YOUR ASSIGNMENT:
Pull every line with "path" from the entries below.

..........

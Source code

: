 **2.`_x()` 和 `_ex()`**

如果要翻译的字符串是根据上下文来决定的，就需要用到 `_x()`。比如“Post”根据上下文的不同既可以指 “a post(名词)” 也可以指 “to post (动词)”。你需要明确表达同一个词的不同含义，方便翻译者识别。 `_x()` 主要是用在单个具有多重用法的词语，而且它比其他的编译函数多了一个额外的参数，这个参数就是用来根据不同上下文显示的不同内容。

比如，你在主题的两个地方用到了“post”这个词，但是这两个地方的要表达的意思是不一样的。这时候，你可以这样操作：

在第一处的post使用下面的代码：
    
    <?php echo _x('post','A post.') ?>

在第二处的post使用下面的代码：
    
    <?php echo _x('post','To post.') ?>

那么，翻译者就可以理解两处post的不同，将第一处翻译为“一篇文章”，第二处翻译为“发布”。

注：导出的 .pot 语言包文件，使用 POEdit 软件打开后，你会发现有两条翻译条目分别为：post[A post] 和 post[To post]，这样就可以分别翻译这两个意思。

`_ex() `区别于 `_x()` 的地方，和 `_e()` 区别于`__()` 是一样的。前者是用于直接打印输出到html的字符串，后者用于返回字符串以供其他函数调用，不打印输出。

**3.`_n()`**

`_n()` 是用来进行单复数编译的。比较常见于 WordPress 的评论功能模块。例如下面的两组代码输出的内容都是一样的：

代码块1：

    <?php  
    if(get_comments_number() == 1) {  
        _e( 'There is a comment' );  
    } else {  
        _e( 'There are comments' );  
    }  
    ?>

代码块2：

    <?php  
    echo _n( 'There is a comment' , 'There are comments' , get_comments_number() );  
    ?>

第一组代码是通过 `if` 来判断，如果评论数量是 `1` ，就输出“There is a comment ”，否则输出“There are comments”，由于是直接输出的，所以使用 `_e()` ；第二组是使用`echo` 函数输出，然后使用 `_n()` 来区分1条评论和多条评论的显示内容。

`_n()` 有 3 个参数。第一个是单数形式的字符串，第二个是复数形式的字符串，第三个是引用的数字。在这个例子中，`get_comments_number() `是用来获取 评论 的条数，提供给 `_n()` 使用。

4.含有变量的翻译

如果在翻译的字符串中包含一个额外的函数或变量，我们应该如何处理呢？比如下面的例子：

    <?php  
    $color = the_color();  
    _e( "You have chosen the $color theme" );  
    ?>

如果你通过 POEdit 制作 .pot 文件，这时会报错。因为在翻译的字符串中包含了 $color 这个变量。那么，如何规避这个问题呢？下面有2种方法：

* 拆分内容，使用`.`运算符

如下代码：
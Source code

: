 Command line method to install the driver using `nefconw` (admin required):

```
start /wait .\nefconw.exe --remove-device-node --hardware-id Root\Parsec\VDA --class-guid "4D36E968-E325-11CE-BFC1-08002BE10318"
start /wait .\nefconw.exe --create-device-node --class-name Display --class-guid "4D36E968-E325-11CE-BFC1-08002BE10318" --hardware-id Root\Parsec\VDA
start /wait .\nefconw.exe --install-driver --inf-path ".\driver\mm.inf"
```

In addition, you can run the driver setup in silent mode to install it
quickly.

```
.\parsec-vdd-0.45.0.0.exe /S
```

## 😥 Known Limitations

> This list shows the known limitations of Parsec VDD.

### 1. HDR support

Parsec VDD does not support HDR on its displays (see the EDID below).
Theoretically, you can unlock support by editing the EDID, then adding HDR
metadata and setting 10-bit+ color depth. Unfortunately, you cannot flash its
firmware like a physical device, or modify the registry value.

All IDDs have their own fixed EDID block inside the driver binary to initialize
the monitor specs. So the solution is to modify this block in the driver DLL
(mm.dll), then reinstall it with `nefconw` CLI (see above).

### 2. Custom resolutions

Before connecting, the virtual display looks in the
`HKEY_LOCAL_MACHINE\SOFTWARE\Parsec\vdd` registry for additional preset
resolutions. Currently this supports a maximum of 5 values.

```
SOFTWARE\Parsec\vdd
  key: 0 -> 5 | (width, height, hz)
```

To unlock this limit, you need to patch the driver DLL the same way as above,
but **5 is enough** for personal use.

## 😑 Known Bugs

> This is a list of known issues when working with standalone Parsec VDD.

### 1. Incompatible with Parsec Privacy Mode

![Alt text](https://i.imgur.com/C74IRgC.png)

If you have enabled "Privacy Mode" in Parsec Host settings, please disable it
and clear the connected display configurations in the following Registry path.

..........

TASK RESPONSE:
start /wait .\nefconw.exe --install-driver --inf-path ".\driver\mm.inf"
and clear the connected display configurations in the following Registry path.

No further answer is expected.